Task item. How do the lines below between the ones holding "be a shortest" and "vertices $u$ and", inclusive, read? Give them again exactly, with no other lines.

Rendered images with source text.
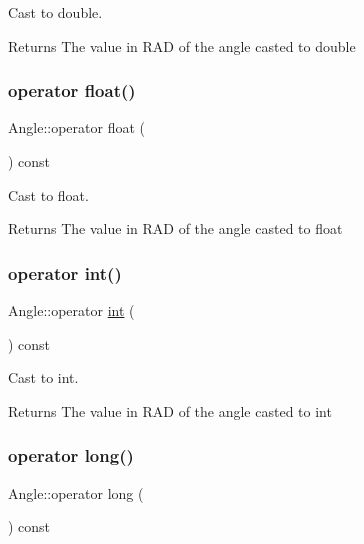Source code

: Cast to double. 

\begin{DoxyReturn}{Returns}
The value in R\+AD of the angle casted to double 
\end{DoxyReturn}
\mbox{\label{class_angle_a88d0ffaac106cff8233821b2f970b137}} 
\subsubsection{\texorpdfstring{operator float()}{operator float()}}
{\footnotesize\ttfamily Angle\+::operator float (\begin{DoxyParamCaption}{ }\end{DoxyParamCaption}) const\hspace{0.3cm}{\ttfamily [inline]}}



Cast to float. 

\begin{DoxyReturn}{Returns}
The value in R\+AD of the angle casted to float 
\end{DoxyReturn}
\mbox{\label{class_angle_ab4837cee1b926cd3f8f08c91d2d08c70}} 
\subsubsection{\texorpdfstring{operator int()}{operator int()}}
{\footnotesize\ttfamily Angle\+::operator \mbox{\hyperlink{draw_8hh_aa620a13339ac3a1177c86edc549fda9b}{int}} (\begin{DoxyParamCaption}{ }\end{DoxyParamCaption}) const\hspace{0.3cm}{\ttfamily [inline]}}



Cast to int. 

\begin{DoxyReturn}{Returns}
The value in R\+AD of the angle casted to int 
\end{DoxyReturn}
\mbox{\label{class_angle_a497355a5d68f92e7801ee4072e234185}} 
\subsubsection{\texorpdfstring{operator long()}{operator long()}}
{\footnotesize\ttfamily Angle\+::operator long (\begin{DoxyParamCaption}{ }\end{DoxyParamCaption}) const\hspace{0.3cm}{\ttfamily [inline]}}



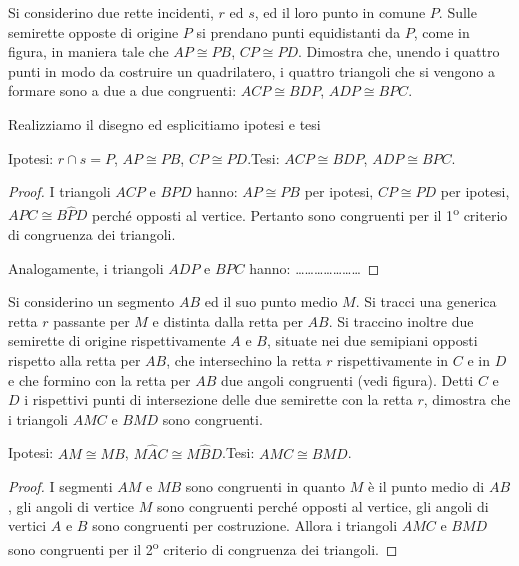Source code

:\begin{exrig}
\begin{esempio}
Si considerino due rette incidenti, $r$ ed $s$, ed il loro punto in comune $P$. Sulle semirette opposte di origine $P$ si prendano punti equidistanti da $P$, come in figura, in maniera tale che $AP\cong PB$, $CP\cong PD$. Dimostra che, unendo i quattro punti in modo da costruire un quadrilatero, i quattro triangoli che si vengono a formare sono a due a due congruenti: $ACP\cong BDP$, $ADP\cong BPC$.

Realizziamo il disegno ed esplicitiamo ipotesi e tesi


\noindent Ipotesi: $r\cap s=P$, $AP\cong PB$, $CP\cong PD$.\tab\tab Tesi: $ACP\cong BDP$, $ADP\cong BPC$.

\begin{proof}
I triangoli $ACP$ e $BPD$ hanno: $AP\cong PB$ per ipotesi, $CP\cong PD$ per ipotesi, $A\widehat{P}C\cong B\widehat{P}D$ perché opposti al vertice. Pertanto sono congruenti per il 1\textsuperscript{o} criterio di congruenza dei triangoli.

Analogamente, i triangoli $ADP$ e $BPC$ hanno: \ldots\ldots\ldots\ldots\ldots\ldots\ldots
\end{proof}
\end{esempio}

\begin{esempio}
Si considerino un segmento $AB$ ed il suo punto medio $M$. Si tracci una generica retta $r$ passante per $M$ e distinta dalla retta per $AB$. Si traccino inoltre due semirette di origine rispettivamente $A$ e $B$, situate nei due semipiani opposti rispetto alla retta per $AB$, che intersechino la retta $r$ rispettivamente in $C$ e in $D$ e che formino con la retta per $AB$ due angoli congruenti (vedi figura). Detti $C$ e $D$ i rispettivi punti di intersezione delle due semirette con la retta $r$, dimostra che i triangoli $AMC$ e $BMD$ sono congruenti.


\noindent Ipotesi: $AM\cong MB$, $M\widehat{A}C\cong M\widehat{B}D$.\tab Tesi: $AMC\cong BMD$.

\begin{proof}
I segmenti $AM$ e $MB$ sono congruenti in quanto $M$ è il punto medio di $AB$, gli angoli di vertice $M$ sono congruenti perché opposti al vertice, gli angoli di vertici $A$ e $B$ sono congruenti per costruzione. Allora i triangoli $AMC$ e $BMD$ sono congruenti per il 2\textsuperscript{o} criterio di congruenza dei triangoli.
\end{proof}
\end{esempio}
\end{exrig}


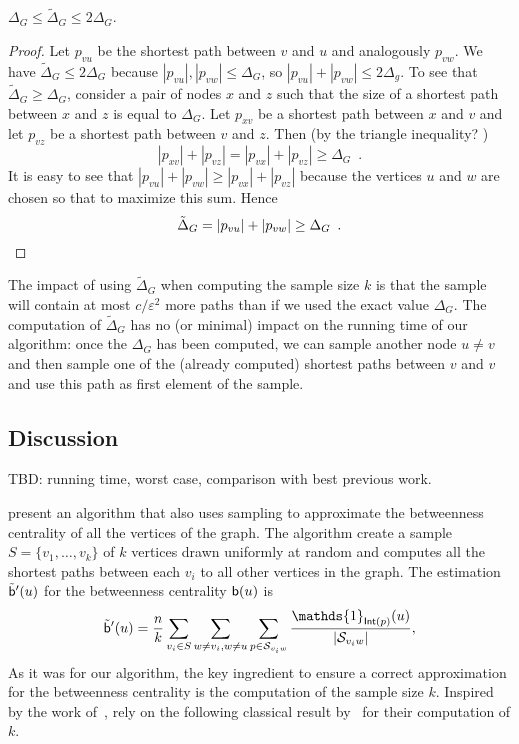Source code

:\begin{lemma}\label{lem:diam}
  $\Delta_G\le\tilde\Delta_G\le 2\Delta_G$.
\end{lemma}
\begin{proof}
  Let $p_{vu}$ be the shortest path between $v$ and $u$ and analogously
  $p_{vw}$. We have $\tilde\Delta_G\le 2\Delta_G$ because
  $|p_{vu}|,|p_{vw}|\le\Delta_G$, so $|p_{vu}|+|p_{vw}|\le 2\Delta_g$. To see
  that $\tilde\Delta_G\ge\Delta_G$, consider a pair of nodes $x$ and $z$ such
  that the size of a shortest path between $x$ and $z$ is equal to $\Delta_G$.
  Let $p_{xv}$ be a shortest path between $x$ and $v$ and let $p_{vz}$ be a
  shortest path between $v$ and $z$. 
  Then (by the triangle inequality? \XXX)
  \[
  |p_{xv}|+|p_{vz}|=|p_{vx}|+|p_{vz}|\ge\Delta_G\enspace.
  \]
  It is easy to see that $|p_{vu}|+|p_{vw}|\ge|p_{vx}|+|p_{vz}|$ because the
  vertices $u$ and $w$ are chosen so that to maximize this sum. Hence
  \[
  \tilde\Delta_G = |p_{vu}|+|p_{vw}| \ge\Delta_G\enspace.\qedhere
  \]
\end{proof}

The impact of using $\tilde\Delta_G$ when computing the sample size $k$ is that
the sample will contain at most $c/\varepsilon^2$ more paths than if we used the
exact value $\Delta_G$. The computation of $\tilde\Delta_G$ has no (\XXX or
minimal) impact on the running time of our algorithm: once the $\Delta_G$ has
been computed, we can sample another node $u\neq v$ and then sample one of the
(already computed) shortest paths between $v$ and $v$ and use this path as first
element of the sample.

\subsection{Discussion}
\XXX TBD: running time, worst case, comparison with best previous work.

\citet{BrandesP07} present an algorithm that also uses sampling to approximate
the betweenness centrality of all the vertices of the graph. The algorithm
create a sample $S=\{v_1,\dotsc,v_k\}$ of $k$ vertices drawn uniformly at random 
and computes all the shortest paths between each $v_i$ to all other vertices in
the graph. The estimation $\tilde{\mathsf{b}}'(u)$ for the betweenness centrality
$\mathsf{b}(u)$ is
\[ 
\tilde\betw'(u)= \frac{n}{k}\sum_{v_i\in S}\sum_{w\neq v_i,w\neq
u}\sum_{p\in\mathcal{S}_{v_iw}}\frac{\mathds{1}_{\mathsf{Int}(p)}(u)}{|\mathcal{S}_{v_iw}|},
\]
As it was for our algorithm, the key ingredient to ensure a correct
approximation for the betweenness centrality is the computation of the sample
size $k$. Inspired by the work of~\citet{EppsteinW04}, \citet{BrandesP07} rely
on the following classical result by~\citet{Hoeffding63} for their computation
of $k$.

Problem solution.
  Let $p_{xv}$ be a shortest path between $x$ and $v$ and let $p_{vz}$ be a
  shortest path between $v$ and $z$. 
  Then (by the triangle inequality? \XXX)
  \[
  |p_{xv}|+|p_{vz}|=|p_{vx}|+|p_{vz}|\ge\Delta_G\enspace.
  \]
  It is easy to see that $|p_{vu}|+|p_{vw}|\ge|p_{vx}|+|p_{vz}|$ because the
  vertices $u$ and $w$ are chosen so that to maximize this sum. Hence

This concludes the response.